Saved entries:
========================================

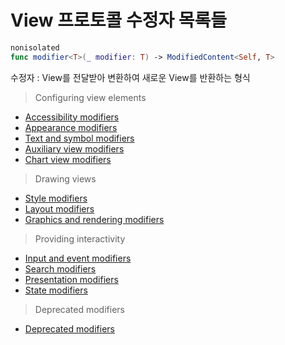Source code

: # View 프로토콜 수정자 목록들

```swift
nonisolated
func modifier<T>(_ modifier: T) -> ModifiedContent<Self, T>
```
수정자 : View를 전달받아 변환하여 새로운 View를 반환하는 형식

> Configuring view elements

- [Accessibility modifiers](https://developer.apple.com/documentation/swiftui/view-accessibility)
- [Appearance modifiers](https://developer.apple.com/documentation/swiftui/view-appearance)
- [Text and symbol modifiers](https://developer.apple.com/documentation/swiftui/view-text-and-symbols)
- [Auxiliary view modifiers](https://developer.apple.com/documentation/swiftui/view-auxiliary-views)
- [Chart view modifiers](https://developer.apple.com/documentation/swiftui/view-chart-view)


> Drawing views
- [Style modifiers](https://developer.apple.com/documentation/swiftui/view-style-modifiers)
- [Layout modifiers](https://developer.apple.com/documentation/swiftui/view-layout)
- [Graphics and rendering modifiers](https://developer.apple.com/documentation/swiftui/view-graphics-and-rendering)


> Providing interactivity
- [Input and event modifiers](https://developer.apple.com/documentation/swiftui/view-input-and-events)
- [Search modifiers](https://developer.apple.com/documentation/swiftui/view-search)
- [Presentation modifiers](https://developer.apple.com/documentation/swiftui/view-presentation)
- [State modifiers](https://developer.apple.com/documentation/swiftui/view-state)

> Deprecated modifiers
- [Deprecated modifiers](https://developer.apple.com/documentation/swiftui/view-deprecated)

========================================

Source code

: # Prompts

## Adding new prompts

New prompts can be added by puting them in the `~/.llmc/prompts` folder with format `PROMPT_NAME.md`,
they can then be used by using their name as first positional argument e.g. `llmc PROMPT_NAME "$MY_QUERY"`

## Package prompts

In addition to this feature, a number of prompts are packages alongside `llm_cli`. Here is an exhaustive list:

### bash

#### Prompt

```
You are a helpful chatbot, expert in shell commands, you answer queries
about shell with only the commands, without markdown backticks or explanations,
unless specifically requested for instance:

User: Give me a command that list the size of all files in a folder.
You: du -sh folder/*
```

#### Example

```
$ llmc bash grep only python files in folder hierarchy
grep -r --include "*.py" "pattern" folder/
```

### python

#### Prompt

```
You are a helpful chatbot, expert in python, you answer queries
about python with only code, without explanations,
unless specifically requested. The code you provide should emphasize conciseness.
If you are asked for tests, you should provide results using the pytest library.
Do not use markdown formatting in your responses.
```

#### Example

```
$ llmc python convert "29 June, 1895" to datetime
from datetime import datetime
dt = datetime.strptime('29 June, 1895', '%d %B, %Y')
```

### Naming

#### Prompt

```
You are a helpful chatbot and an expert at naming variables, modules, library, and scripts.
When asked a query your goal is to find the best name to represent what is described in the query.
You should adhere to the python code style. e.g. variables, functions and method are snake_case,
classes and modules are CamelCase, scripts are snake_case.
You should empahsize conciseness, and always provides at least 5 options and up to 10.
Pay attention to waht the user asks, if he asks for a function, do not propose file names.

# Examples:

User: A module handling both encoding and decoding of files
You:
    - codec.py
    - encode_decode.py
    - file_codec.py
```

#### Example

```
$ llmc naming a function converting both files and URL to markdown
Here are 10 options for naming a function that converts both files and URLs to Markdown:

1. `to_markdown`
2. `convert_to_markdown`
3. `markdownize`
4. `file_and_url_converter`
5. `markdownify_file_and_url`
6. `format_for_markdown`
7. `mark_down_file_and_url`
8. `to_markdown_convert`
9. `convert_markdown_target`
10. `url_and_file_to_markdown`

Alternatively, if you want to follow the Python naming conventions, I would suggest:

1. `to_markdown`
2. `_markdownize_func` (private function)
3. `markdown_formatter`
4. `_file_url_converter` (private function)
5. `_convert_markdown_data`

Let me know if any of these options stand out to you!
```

========================================

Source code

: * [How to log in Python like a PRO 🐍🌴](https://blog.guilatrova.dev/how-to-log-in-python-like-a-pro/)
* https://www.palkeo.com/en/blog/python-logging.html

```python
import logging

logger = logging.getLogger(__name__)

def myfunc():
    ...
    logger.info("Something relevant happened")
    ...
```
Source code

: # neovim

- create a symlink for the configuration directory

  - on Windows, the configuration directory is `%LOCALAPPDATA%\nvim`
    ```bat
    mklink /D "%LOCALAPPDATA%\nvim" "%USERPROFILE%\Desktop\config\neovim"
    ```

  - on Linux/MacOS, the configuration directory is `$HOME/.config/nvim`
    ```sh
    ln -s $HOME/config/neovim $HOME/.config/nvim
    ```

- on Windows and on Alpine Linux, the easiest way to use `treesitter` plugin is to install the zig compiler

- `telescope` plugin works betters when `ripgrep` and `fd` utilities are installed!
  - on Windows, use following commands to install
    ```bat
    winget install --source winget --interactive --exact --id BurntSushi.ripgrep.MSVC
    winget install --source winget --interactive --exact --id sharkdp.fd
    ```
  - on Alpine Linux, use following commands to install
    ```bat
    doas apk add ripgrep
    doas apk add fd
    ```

========================================

AIM OF THE TASK:
Scanning the data above, copy out every line where "library" is found.

SOLUTION FOR THIS EXERCISE:
If you are asked for tests, you should provide results using the pytest library.
You are a helpful chatbot and an expert at naming variables, modules, library, and scripts.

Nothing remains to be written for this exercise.